Plazma i kule światła
Jefferys ma w tej kwestii ma swoje własne zdanie i bardziej traktuje
zjawisko agrosymboli za naturalny fenomen przyrodniczy. Jego zdaniem za
powstawanie kręgów odpowiedzialne są wiry elektromagnetyczne w postaci
zjonizowanych kul światła, jakie dość często udało się zaobserwować w miejscach
powstałych kręgów. Jednak skąd energia ta pochodzi i co ją wywołuje pozostaje
dla Jeffreya w dalszym ciągu niewyjaśnioną zagadką.
- Bazując na swojej wiedzy – pisze Jefferys. – podejrzewam, że siły
zaangażowane w tworzenie kręgów reprezentują potencjalnie nowe nieznane nauce
pole energii. Ich zbadanie morze otworzyć nowe furtki w gałęziach nauki i
przyczynić się do rozwoju naszych technologii. Gdyby nauka nie była tak nie
śmiała i ignorancka, na pewno żaden naukowiec nie lekceważyłby tego zjawiska i
nie uznał go za nie wartego dalszych badań. – dodał ponadto.
Lądowiska spadochroniarzy ?
Zdjęcia odkryte przez Jefferysa są tematem ciągłych dyskusji. Nie brakuje
oczywiście w tym wszystkim głosów krytyki. Niektórzy są zdania, że to nie
kręgi, tylko wyznaczone miejsca do lądowań dla ćwiczących w okresie drugiej
wojny światowej spadochroniarzy RAF – u. Trudno jednak uznać za słuszną
powyższą teorię. Wszak wiele z tych formacji to nie tylko pojedyncze kręgi, a
bardziej złożone formy w postaci piktogramów. Dyskusyjna pozostaje w tym
wszystkim kwestia, że RAF zajmował się przeprowadzaniem ćwiczeń wojskowych na
prywatnych polach angielskich farmerów.
Przypuszczam, że osoby zainteresowane tematyką kręgów zbożowych jeszcze nie
raz usłyszą o australijskim archeologu Jefferysu. Zamierza on kontynuować swoje
badania nad agrosymbolami bezpośrednio z ramienia Uniwesrystetu Tasmańskiego.

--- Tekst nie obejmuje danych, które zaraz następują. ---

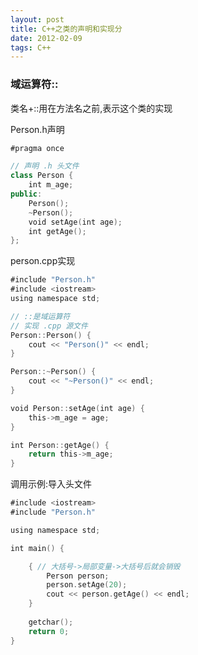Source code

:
 ```yaml
---
layout: post
title: C++之类的声明和实现分
date: 2012-02-09
tags: C++
---
```


### 域运算符::
类名+::用在方法名之前,表示这个类的实现

Person.h声明

```swift
#pragma once

// 声明 .h 头文件
class Person {
	int m_age;
public:
	Person();
	~Person();
	void setAge(int age);
	int getAge();
};
```

person.cpp实现

```swift
#include "Person.h"
#include <iostream>
using namespace std;

// ::是域运算符
// 实现 .cpp 源文件
Person::Person() {
	cout << "Person()" << endl;
}

Person::~Person() {
	cout << "~Person()" << endl;
}

void Person::setAge(int age) {
	this->m_age = age;
}

int Person::getAge() {
	return this->m_age;
}
```

调用示例:导入头文件
```swift
#include <iostream>
#include "Person.h"

using namespace std;

int main() {

	{ // 大括号->局部变量->大括号后就会销毁
		Person person;
		person.setAge(20);
		cout << person.getAge() << endl; 
	}
	
	getchar();
	return 0;
}
```
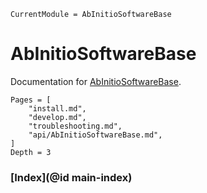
 ```@meta
CurrentModule = AbInitioSoftwareBase
```

# AbInitioSoftwareBase

Documentation for [AbInitioSoftwareBase](https://github.com/MineralsCloud/AbInitioSoftwareBase.jl).

```@contents
Pages = [
    "install.md",
    "develop.md",
    "troubleshooting.md",
    "api/AbInitioSoftwareBase.md",
]
Depth = 3
```

### [Index](@id main-index)

```@index
```
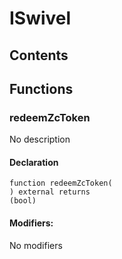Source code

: # ISwivel





## Contents
<!-- START doctoc -->
<!-- END doctoc -->




## Functions

### redeemZcToken
No description


#### Declaration
```solidity
function redeemZcToken(
) external returns
(bool)
```

#### Modifiers:
No modifiers





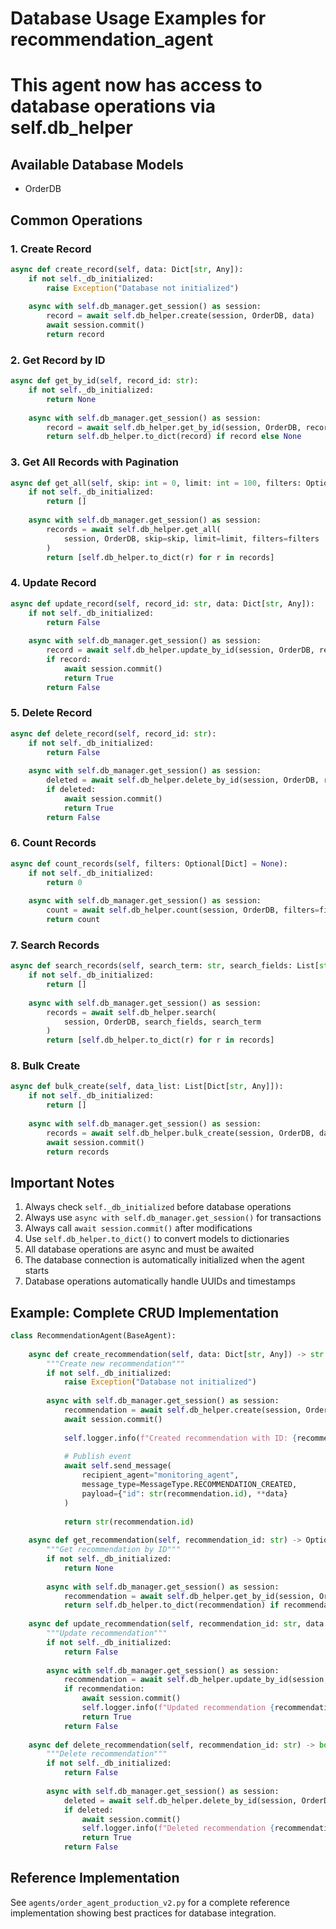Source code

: 
# Database Usage Examples for recommendation_agent
# This agent now has access to database operations via self.db_helper

## Available Database Models
- OrderDB

## Common Operations

### 1. Create Record
```python
async def create_record(self, data: Dict[str, Any]):
    if not self._db_initialized:
        raise Exception("Database not initialized")
    
    async with self.db_manager.get_session() as session:
        record = await self.db_helper.create(session, OrderDB, data)
        await session.commit()
        return record
```

### 2. Get Record by ID
```python
async def get_by_id(self, record_id: str):
    if not self._db_initialized:
        return None
    
    async with self.db_manager.get_session() as session:
        record = await self.db_helper.get_by_id(session, OrderDB, record_id)
        return self.db_helper.to_dict(record) if record else None
```

### 3. Get All Records with Pagination
```python
async def get_all(self, skip: int = 0, limit: int = 100, filters: Optional[Dict] = None):
    if not self._db_initialized:
        return []
    
    async with self.db_manager.get_session() as session:
        records = await self.db_helper.get_all(
            session, OrderDB, skip=skip, limit=limit, filters=filters
        )
        return [self.db_helper.to_dict(r) for r in records]
```

### 4. Update Record
```python
async def update_record(self, record_id: str, data: Dict[str, Any]):
    if not self._db_initialized:
        return False
    
    async with self.db_manager.get_session() as session:
        record = await self.db_helper.update_by_id(session, OrderDB, record_id, data)
        if record:
            await session.commit()
            return True
        return False
```

### 5. Delete Record
```python
async def delete_record(self, record_id: str):
    if not self._db_initialized:
        return False
    
    async with self.db_manager.get_session() as session:
        deleted = await self.db_helper.delete_by_id(session, OrderDB, record_id)
        if deleted:
            await session.commit()
            return True
        return False
```

### 6. Count Records
```python
async def count_records(self, filters: Optional[Dict] = None):
    if not self._db_initialized:
        return 0
    
    async with self.db_manager.get_session() as session:
        count = await self.db_helper.count(session, OrderDB, filters=filters)
        return count
```

### 7. Search Records
```python
async def search_records(self, search_term: str, search_fields: List[str]):
    if not self._db_initialized:
        return []
    
    async with self.db_manager.get_session() as session:
        records = await self.db_helper.search(
            session, OrderDB, search_fields, search_term
        )
        return [self.db_helper.to_dict(r) for r in records]
```

### 8. Bulk Create
```python
async def bulk_create(self, data_list: List[Dict[str, Any]]):
    if not self._db_initialized:
        return []
    
    async with self.db_manager.get_session() as session:
        records = await self.db_helper.bulk_create(session, OrderDB, data_list)
        await session.commit()
        return records
```

## Important Notes

1. Always check `self._db_initialized` before database operations
2. Always use `async with self.db_manager.get_session()` for transactions
3. Always call `await session.commit()` after modifications
4. Use `self.db_helper.to_dict()` to convert models to dictionaries
5. All database operations are async and must be awaited
6. The database connection is automatically initialized when the agent starts
7. Database operations automatically handle UUIDs and timestamps

## Example: Complete CRUD Implementation

```python
class RecommendationAgent(BaseAgent):
    
    async def create_recommendation(self, data: Dict[str, Any]) -> str:
        """Create new recommendation"""
        if not self._db_initialized:
            raise Exception("Database not initialized")
        
        async with self.db_manager.get_session() as session:
            recommendation = await self.db_helper.create(session, OrderDB, data)
            await session.commit()
            
            self.logger.info(f"Created recommendation with ID: {recommendation.id}")
            
            # Publish event
            await self.send_message(
                recipient_agent="monitoring_agent",
                message_type=MessageType.RECOMMENDATION_CREATED,
                payload={"id": str(recommendation.id), **data}
            )
            
            return str(recommendation.id)
    
    async def get_recommendation(self, recommendation_id: str) -> Optional[Dict]:
        """Get recommendation by ID"""
        if not self._db_initialized:
            return None
        
        async with self.db_manager.get_session() as session:
            recommendation = await self.db_helper.get_by_id(session, OrderDB, recommendation_id)
            return self.db_helper.to_dict(recommendation) if recommendation else None
    
    async def update_recommendation(self, recommendation_id: str, data: Dict[str, Any]) -> bool:
        """Update recommendation"""
        if not self._db_initialized:
            return False
        
        async with self.db_manager.get_session() as session:
            recommendation = await self.db_helper.update_by_id(session, OrderDB, recommendation_id, data)
            if recommendation:
                await session.commit()
                self.logger.info(f"Updated recommendation {recommendation_id}")
                return True
            return False
    
    async def delete_recommendation(self, recommendation_id: str) -> bool:
        """Delete recommendation"""
        if not self._db_initialized:
            return False
        
        async with self.db_manager.get_session() as session:
            deleted = await self.db_helper.delete_by_id(session, OrderDB, recommendation_id)
            if deleted:
                await session.commit()
                self.logger.info(f"Deleted recommendation {recommendation_id}")
                return True
            return False
```

## Reference Implementation

See `agents/order_agent_production_v2.py` for a complete reference implementation
showing best practices for database integration.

Piszę też na temat swoich dotychczasowych badań książkę. Na pewno już na tym
etapie swoich prac wywołał wiele zamieszanie w kręgach badaczy. Najwyraźniej
należy odstawić teorię cropmakera w odstawkę i jeszcze raz przyjrzeć się
zjawisku agroglifów od strony naukowej.